Pagine

giovedì 6 aprile 2017

ho perso un pensiero al parco

   L’altra sera chiedevo a Ettore: ma quella volta a Mondragone che siamo andati a vedere gli Avion Travel, era il 1994? Un’inaspettata giunta di centrosinistra, dopo gli anni di mani pulite, organizzò il concerto del gruppo casertano all’interno di un parco pubblico. Saremmo stati una trentina di spettatori, in cerchio seduti su sedie bianche di plastica. La metà di quei trenta erano miei amici di allora. Partimmo da Formia entusiasti come sempre, di quello che si andava a fiutare per resistere al conformismo paesano e con la speranzosa felicità negli occhi che ci distingueva all’epoca. Fu un concerto strepitoso e breve. Rimanemmo qualche minuto lì con il desiderio di abbracciare i musicisti, o mangiare mozzarelle nei mille caseifici lì intorno. Io sentivo una gioia infantile in quei momenti di condivisione celestiale tra quei Pini secolari, e voialtri? Invece ricordo che quella sera ci arrendemmo e con le nostre auto ce ne tornammo quieti quieti al di là del Garigliano.
   L’anno scorso ho rivisto gli Avion Travel a Roma in un grande centro commerciale, all’aperto, sempre su sedie di plastica, insieme a mia moglie, mio figlio piccolo e Roberta. Mi è piaciuto tantissimo il concerto, con un Servillo sempre più teatrale e i musicisti ancora più bravi e con un Fausto Mesolella piegato sulla sua adorata chitarra a interpretare melodie davanti a quello scatolone di cemento e vetro pieno di merci attraenti. Ecco, oplà, passano i decenni ed io mi ritrovo sempre coi soliti desideri mischiati a mille dubbi, e col solito fiuto per gli accenni di felicità qua e là, e l’inossidabile famelica voglia di mangiare mozzarelle di bufala che si presenta sempre nelle domeniche sere estive. In quel concerto al centro commerciale Fausto Mesolella fissava Jacopo, così, come a scegliere di osservare un mondo bambino invece che quello solito stantio adulto. A me di stare al centro commerciale o tra Pini secolari interessa davvero poco, quel che conta e mi fa sentire vivo, bello e pieno di sentimento è la sacralità di certi sguardi, o di certi ascolti. Tutta qua la mia spiritualità.
   Poi l’altro giorno Claudio mi ha raccontato che Fausto Mesolella fissò anche lui nel centro di Aosta, l’anno scorso.
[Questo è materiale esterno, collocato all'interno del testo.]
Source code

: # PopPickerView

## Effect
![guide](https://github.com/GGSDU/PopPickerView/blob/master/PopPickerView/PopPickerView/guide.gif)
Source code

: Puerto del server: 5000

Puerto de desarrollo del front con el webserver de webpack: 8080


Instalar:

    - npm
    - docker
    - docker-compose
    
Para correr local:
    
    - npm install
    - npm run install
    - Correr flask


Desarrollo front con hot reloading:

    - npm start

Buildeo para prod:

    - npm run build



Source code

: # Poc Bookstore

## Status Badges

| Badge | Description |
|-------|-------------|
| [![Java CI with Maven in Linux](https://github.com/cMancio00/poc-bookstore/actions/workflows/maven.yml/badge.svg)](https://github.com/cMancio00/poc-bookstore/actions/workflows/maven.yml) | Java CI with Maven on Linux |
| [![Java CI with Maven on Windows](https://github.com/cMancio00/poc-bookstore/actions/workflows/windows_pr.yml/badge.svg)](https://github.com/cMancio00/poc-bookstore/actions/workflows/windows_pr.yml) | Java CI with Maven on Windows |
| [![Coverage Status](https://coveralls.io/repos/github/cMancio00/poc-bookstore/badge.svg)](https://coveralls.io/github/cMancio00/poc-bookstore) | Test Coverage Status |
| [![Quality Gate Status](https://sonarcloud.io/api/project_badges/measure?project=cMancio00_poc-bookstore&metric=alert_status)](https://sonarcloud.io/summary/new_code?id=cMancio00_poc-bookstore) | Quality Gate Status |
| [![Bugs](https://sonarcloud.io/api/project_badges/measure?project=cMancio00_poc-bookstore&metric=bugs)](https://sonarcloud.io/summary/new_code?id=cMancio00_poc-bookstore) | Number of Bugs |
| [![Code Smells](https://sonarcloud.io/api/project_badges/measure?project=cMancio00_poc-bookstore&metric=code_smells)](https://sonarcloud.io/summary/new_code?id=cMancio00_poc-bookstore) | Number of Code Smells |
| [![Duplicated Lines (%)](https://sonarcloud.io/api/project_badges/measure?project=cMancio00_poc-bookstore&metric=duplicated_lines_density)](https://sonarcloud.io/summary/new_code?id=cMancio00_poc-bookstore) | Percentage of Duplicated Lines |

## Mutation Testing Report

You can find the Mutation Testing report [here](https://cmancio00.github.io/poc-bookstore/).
E difatti Claudio è uno che sa trattenere l’infanzia negli occhi nel suo passeggiare per il mondo: sicuro e dubbioso nel suo vagare.
 Questa cosa di fissare le persone a me piace e quando mi rendo conto di non essere l’unico a farlo, per buona pace di mia moglie, mi inorgoglisco sapendo di far parte di quella cerchia di eletti un po’ matti, curiosi e un po’ morbosi a cui interessa fissare bene bene le persone: le merci, il cemento, gli oggetti di design, gli oggetti di decoro, i parenti ottusi e le parole vuote sono poco più di niente per me, pari a caramelle scadute, appiccicose. A noi che fissiamo le persone, ci interessa seguire quelli che vagano problematici e colmi di tenerezza per le strade, o anche soltanto che recitano al meglio la propria tragedia lontano dagli occhi degli altri. Ma non dai miei, quando mi capitate a tiro, sappiatelo. La vita tutta intera tanto è prigioniera della noia pesta, e così proviamo a colmare l’angoscia per la salute che se ne va, o a frenare la paura per i soldi che si dissolvono, o cerchiamo di non vedere le rughe che compaiono di notte. Eccoci, siamo noi che lottiamo contro i giorni tutti uguali, a cui ci arrendiamo pacati solo dopo l’amore o un abbraccio improvviso dei figli. Noi che non sopportiamo la ferita di non essere riusciti a suonare nemmeno uno strumento musicale, nemmeno una chitarrina. E allora ci tuffiamo nelle canzoni degli altri, o sprofondiamo nei film tristi, e il pomeriggio osserviamo le smorfie dei bambini al parco. Così continuiamo svogliati e splendenti a fare l’amore nei sabati pomeriggio arancioni. Siamo salvi anche quando né colpevoli né innocenti ce ne andiamo al centro commerciale, anche se poi ne usciamo sempre con gli occhi che bruciano e quella frenesia di arrivare a casa per mangiare le mozzarelle di bufala con le mani. Eccomi qui, uomo e bambino e lasciatemi vivere così: in questo limbo fresco pieno di bufale campane, con gli occhi arrossati dopo una passeggiata tra gli alberi e i negozi.